§ **Action item**:
Print each line from the start of the records below up through the line where "Open this folder" is found, exactly as given.

§ **Records supplied**:
-.-.-
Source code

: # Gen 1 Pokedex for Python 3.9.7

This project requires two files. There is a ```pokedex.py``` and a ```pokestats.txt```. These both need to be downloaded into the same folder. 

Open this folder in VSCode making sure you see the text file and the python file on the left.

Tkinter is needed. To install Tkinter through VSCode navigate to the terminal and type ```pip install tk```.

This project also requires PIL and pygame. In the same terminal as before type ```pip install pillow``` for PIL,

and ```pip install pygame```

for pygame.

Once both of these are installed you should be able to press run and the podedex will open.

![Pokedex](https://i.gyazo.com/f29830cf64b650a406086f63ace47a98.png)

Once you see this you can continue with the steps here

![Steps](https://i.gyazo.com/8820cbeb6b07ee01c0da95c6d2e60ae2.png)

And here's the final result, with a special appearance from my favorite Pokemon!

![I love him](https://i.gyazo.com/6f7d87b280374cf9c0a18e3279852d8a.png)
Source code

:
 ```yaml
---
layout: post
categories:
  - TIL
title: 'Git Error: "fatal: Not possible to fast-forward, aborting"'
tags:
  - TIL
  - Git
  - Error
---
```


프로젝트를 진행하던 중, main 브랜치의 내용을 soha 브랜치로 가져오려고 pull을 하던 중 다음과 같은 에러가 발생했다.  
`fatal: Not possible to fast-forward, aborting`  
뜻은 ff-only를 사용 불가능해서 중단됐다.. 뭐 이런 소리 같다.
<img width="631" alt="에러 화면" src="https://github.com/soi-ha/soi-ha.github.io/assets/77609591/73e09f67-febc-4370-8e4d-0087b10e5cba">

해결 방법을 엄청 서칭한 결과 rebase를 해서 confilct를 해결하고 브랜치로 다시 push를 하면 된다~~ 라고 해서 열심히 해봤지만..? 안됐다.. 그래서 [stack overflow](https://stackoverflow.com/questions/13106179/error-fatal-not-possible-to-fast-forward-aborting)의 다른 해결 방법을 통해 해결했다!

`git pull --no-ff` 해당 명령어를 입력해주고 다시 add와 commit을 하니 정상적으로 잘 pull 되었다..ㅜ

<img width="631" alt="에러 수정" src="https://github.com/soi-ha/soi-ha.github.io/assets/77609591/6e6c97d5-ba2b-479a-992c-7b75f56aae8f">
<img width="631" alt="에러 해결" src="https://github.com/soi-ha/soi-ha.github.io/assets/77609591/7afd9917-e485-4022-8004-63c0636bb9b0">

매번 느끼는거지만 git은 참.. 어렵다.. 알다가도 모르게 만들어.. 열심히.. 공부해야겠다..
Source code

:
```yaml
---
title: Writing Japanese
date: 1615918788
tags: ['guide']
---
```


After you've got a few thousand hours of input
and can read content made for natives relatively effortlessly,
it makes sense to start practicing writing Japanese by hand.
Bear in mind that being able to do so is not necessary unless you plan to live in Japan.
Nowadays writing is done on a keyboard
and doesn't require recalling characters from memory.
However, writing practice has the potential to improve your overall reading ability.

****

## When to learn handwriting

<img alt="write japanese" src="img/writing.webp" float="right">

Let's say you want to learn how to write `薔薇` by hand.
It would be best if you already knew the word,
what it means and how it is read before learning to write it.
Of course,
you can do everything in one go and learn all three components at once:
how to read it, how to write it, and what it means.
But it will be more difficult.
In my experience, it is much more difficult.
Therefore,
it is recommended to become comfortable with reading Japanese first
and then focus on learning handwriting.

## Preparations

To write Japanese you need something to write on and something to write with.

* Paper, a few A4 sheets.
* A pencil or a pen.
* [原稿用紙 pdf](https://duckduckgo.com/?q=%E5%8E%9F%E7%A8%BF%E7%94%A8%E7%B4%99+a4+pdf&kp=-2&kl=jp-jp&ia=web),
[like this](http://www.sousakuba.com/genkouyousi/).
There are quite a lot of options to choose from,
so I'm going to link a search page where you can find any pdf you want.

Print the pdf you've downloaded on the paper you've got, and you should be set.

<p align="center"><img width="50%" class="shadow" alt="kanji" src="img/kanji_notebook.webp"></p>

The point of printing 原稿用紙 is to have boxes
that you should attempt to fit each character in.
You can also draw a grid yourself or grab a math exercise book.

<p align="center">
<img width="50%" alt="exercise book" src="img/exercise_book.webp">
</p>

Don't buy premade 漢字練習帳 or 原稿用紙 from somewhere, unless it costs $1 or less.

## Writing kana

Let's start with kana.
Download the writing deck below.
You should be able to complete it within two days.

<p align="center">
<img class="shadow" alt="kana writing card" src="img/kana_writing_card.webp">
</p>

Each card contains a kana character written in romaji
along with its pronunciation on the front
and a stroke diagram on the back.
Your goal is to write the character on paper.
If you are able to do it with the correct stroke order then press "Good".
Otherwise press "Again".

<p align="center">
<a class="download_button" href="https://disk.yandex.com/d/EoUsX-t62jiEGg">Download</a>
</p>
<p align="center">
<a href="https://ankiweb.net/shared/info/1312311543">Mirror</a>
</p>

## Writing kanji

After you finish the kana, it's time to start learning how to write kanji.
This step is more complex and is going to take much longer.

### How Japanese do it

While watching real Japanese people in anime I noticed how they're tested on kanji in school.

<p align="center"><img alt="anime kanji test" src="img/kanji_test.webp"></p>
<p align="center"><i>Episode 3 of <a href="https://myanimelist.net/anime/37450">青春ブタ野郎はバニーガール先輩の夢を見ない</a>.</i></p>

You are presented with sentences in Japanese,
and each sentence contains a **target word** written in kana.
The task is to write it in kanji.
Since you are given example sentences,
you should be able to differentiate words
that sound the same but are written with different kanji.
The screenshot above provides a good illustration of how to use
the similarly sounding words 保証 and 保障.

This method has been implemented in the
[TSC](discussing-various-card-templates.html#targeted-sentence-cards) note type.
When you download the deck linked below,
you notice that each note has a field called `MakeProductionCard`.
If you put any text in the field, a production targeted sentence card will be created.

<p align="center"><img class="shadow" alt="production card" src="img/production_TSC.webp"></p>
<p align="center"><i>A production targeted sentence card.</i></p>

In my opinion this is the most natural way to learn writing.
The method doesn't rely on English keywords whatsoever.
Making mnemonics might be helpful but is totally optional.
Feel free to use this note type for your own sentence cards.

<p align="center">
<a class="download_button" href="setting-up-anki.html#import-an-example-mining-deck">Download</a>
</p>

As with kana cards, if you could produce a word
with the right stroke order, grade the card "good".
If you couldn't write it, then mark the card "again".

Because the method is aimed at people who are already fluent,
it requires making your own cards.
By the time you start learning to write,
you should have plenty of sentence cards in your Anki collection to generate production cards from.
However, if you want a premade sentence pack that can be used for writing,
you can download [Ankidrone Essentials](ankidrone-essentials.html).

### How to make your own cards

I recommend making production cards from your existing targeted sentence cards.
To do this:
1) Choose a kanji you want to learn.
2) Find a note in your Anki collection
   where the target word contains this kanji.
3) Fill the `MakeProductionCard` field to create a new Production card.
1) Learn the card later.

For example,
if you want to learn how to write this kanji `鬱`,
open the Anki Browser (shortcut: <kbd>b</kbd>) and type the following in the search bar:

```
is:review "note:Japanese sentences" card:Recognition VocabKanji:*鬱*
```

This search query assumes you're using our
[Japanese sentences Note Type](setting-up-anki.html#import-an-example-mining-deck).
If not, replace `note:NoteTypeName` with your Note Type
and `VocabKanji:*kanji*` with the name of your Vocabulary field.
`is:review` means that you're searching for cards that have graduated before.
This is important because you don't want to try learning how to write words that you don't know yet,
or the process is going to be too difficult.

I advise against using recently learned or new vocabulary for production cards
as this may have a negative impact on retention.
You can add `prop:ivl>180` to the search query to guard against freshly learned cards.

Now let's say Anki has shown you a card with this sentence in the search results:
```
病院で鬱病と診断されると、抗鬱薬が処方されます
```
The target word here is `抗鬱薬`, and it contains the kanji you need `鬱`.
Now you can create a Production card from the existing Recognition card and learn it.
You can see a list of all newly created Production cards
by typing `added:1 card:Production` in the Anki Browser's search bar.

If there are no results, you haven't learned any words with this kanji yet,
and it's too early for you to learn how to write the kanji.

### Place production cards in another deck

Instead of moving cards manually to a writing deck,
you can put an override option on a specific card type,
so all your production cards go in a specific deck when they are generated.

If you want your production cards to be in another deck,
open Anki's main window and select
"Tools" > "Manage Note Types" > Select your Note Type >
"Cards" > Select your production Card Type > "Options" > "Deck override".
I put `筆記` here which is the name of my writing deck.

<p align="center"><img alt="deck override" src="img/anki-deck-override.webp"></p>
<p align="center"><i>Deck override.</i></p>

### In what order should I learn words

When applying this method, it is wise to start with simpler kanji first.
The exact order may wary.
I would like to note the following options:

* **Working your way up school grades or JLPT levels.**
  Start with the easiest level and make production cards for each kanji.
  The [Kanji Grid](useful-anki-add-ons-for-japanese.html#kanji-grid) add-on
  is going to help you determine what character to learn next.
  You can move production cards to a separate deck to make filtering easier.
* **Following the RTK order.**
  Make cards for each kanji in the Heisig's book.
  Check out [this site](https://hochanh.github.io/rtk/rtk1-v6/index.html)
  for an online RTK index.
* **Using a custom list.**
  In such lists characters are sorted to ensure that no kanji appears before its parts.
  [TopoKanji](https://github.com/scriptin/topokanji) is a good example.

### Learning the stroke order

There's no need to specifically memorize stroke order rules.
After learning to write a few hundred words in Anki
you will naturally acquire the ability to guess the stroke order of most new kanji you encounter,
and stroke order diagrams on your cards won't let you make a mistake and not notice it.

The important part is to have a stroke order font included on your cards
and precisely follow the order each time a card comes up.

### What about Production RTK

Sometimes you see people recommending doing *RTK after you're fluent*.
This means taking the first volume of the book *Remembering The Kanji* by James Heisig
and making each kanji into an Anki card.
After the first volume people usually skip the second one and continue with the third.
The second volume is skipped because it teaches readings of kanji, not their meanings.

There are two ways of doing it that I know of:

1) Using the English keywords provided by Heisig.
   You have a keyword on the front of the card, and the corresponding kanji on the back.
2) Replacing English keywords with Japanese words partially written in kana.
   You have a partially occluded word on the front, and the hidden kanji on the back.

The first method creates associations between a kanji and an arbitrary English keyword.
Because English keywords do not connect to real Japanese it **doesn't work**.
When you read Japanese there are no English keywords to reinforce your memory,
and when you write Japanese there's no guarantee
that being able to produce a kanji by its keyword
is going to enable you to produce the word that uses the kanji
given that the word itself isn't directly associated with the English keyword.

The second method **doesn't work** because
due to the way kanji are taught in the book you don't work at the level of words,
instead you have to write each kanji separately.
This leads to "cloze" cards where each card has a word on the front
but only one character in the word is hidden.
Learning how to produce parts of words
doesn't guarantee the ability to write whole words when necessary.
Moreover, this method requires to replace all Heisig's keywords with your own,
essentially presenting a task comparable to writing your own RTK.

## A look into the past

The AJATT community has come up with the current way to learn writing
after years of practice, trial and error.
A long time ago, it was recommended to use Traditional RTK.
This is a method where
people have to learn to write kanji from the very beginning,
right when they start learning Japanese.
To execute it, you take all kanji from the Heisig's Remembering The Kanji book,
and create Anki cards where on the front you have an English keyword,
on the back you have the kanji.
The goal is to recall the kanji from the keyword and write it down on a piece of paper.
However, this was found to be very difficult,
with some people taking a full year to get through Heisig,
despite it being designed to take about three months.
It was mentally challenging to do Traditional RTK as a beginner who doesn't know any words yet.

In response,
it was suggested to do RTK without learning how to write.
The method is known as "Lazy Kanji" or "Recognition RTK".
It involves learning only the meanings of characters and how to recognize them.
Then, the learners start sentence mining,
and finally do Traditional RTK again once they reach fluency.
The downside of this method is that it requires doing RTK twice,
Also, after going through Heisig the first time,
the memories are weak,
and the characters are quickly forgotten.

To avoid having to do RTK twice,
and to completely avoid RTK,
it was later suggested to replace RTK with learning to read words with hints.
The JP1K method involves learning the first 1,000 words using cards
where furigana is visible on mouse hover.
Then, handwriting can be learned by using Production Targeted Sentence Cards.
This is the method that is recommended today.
-.-.-
§ **Output below**:
Source code

: # Gen 1 Pokedex for Python 3.9.7

This project requires two files. There is a ```pokedex.py``` and a ```pokestats.txt```. These both need to be downloaded into the same folder. 

Open this folder in VSCode making sure you see the text file and the python file on the left.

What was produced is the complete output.